リビングでテーブル上の食器をまとめていると、キッチンから聴き覚えのある歌声が聞こえてきた。



橘さんのよく通る、弾む歌声。
ほろ酔いなのかな。



優しく甘い歌声に自分の顔がほころぶのがわかる。



エルトン・ジョンの “Your Song”



俺も一緒に口ずさみながらキッチンへ向かい、橘さんと視線を合わせた。



すると歌うのをやめて、はにかむ橘さん。
その表情に、思わず緩む俺の口元。



胸くすぐられるな、そのカオ。
照れてないで、俺と一緒に歌おうよ。
この前夏色を歌った時の様に、共に音楽を楽しもうよ。



そんな期待を込めて俺がメロディを奏でれば…



ほら、ね。



君も歌わずにはいられないと思った。



たまに俺と目が合うと、恥ずかしそうに微笑んで視線をそらす君。
俺はそんな君の表情から目が離せない。



ふわふわとした心地良い時間が流れてる。
ずっとこうしていたい。
橘さんがいて音楽があれば、俺は幸せかも。





『なんかさー、みおとニッシーが新婚のカップルに見える』



2人で気持ち良く歌っていると、いつの間にかリビングに戻っていた香織に言われた。



「あははっ、俺もそう思ってた。
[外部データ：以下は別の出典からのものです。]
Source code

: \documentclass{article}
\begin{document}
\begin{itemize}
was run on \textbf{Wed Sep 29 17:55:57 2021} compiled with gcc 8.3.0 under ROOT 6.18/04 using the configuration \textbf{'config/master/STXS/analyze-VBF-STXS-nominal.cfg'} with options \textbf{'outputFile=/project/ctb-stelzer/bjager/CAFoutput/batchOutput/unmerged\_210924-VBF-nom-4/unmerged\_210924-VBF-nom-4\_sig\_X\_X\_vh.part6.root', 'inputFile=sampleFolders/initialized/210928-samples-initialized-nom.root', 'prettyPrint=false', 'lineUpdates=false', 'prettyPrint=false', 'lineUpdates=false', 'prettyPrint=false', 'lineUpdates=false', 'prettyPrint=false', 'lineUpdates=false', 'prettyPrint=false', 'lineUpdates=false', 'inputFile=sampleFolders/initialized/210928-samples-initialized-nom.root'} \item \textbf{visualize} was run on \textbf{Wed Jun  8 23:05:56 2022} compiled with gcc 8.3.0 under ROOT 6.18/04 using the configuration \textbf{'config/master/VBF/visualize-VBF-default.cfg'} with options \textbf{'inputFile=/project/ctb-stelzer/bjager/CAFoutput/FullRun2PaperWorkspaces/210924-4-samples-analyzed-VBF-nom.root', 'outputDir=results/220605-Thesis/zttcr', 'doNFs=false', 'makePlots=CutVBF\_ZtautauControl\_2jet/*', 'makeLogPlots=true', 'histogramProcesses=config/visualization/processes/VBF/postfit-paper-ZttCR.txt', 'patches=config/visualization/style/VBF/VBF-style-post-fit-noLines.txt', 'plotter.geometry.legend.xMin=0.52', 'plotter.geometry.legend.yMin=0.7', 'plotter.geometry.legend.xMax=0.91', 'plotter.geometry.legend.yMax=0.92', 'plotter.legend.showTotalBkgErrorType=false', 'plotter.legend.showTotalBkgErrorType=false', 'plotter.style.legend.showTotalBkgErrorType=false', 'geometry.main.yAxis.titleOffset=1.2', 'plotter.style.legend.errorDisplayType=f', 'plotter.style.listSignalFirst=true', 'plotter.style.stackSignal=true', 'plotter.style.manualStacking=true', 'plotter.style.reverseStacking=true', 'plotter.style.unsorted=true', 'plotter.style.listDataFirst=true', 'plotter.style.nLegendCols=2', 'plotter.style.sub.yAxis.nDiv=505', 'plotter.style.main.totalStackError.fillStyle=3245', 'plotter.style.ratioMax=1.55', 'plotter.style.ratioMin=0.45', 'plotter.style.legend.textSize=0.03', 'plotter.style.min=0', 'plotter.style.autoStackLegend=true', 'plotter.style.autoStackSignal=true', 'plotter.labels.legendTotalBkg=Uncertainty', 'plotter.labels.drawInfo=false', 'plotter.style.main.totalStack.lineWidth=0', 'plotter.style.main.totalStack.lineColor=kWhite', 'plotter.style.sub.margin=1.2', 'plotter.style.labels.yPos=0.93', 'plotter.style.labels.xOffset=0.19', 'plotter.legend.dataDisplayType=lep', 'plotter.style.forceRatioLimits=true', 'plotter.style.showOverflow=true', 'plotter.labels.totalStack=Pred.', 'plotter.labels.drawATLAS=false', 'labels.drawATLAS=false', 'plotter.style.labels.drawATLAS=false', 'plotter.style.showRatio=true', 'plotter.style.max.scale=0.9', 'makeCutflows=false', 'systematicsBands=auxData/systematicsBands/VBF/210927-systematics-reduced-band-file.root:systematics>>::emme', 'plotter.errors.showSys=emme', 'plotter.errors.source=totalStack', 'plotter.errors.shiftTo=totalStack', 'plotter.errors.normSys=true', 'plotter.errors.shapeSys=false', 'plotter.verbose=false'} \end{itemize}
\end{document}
ね、みお」



『やめてよ、それはないから』



全力で否定する橘さん。



このギャップがたまらない。
彼女は歌うのをやめた途端にツンとした態度になるから、俺のS心を刺激する。



ちょっと、ちょっかい出してみるか…



「俺さ、みおがいて、音楽があれば幸せ」



俺はそう言って、彼女の顔にかかっていた髪をそっと耳にかけた。



橘さんははっとした表情で俺を見て、顔を真っ赤にして俺が触れた右耳を手で覆った。



やば。
かわいい。



『西島君てなんか軽い、からかわないでよ』



「あはははっ、ごめんごめん。ついいじめたくなっちゃった」



『チャラ島、調子に乗るな』



「はいはい、香織様。ごめんなさーい」



『全然思ってないでしょ、西島君』



と言って両頬を膨らませてる橘さん。



それ、ドSの俺には全く効果ないよ。
むしろ逆。
ますますいじめたくなる。



橘さんの膨らんだ頬に手を伸ばそうとすると



『はい、それもダメね』



香織に釘をさされた。



「ちっ、読まれてたか」



『ぷっ、西島君て本当におもしろいね』



橘さんが吹き出して笑った。
その笑い声に俺の胸が高鳴り、熱くなっていった。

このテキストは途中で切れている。